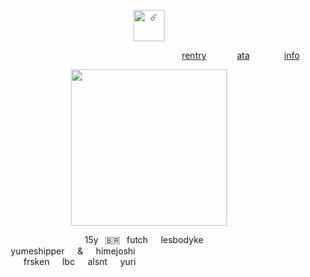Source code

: <p align="center">
  <img width="50" src="https://komarev.com/ghpvc/?username=retrobive&label=☄️" alt="☄️">
</p>

⠀⠀⠀⠀⠀⠀⠀⠀ ⠀⠀⠀ ⠀⠀⠀ ⠀⠀⠀ ⠀⠀⠀ ⠀⠀⠀ ⠀⠀⠀  ⠀[rentry](https://rentry.co/2ndyear)⠀⠀ ⠀⠀ [ata](https://retrobive.atabook.org/)⠀⠀⠀⠀⠀ [info](https://rentry.co/retrosstuff)
<p align="center">
  <img width="250" height="250"
    src="https://github.com/user-attachments/assets/b8fd5cd9-706a-49ff-bb66-6448cc58a1af">
</p>
⠀⠀⠀ ⠀⠀⠀ 
⠀⠀⠀ ⠀⠀⠀⠀ 15y⠀🇧🇷⠀futch⠀⠀lesbodyke
⠀⠀ ⠀⠀⠀⠀ ⠀⠀⠀yumeshipper⠀⠀&⠀⠀himejoshi
⠀⠀⠀⠀⠀ ⠀⠀⠀⠀⠀frsken⠀⠀lbc⠀⠀alsnt⠀⠀yuri
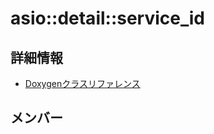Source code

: # asio::detail::service_id



## 詳細情報

- [Doxygenクラスリファレンス](https://lang-ship.com/reference/ESP32/latest/classasio_1_1detail_1_1service__id.html)

## メンバー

******************************

HOW TO COMPLETE THIS TASK: Return the whole listing word for word. Pictures stay out of it.

RESULT OF THIS EXERCISE:
Source code

: <p align="center">
  <img width="50" src="https://komarev.com/ghpvc/?username=retrobive&label=☄️" alt="☄️">
</p>

⠀⠀⠀⠀⠀⠀⠀⠀ ⠀⠀⠀ ⠀⠀⠀ ⠀⠀⠀ ⠀⠀⠀ ⠀⠀⠀ ⠀⠀⠀  ⠀[rentry](https://rentry.co/2ndyear)⠀⠀ ⠀⠀ [ata](https://retrobive.atabook.org/)⠀⠀⠀⠀⠀ [info](https://rentry.co/retrosstuff)
<p align="center">
  <img width="250" height="250"
    src="https://github.com/user-attachments/assets/b8fd5cd9-706a-49ff-bb66-6448cc58a1af">
</p>
⠀⠀⠀ ⠀⠀⠀ 
⠀⠀⠀ ⠀⠀⠀⠀ 15y⠀🇧🇷⠀futch⠀⠀lesbodyke
⠀⠀ ⠀⠀⠀⠀ ⠀⠀⠀yumeshipper⠀⠀&⠀⠀himejoshi
⠀⠀⠀⠀⠀ ⠀⠀⠀⠀⠀frsken⠀⠀lbc⠀⠀alsnt⠀⠀yuri
Source code

: # asio::detail::service_id



## 詳細情報

- [Doxygenクラスリファレンス](https://lang-ship.com/reference/ESP32/latest/classasio_1_1detail_1_1service__id.html)

## メンバー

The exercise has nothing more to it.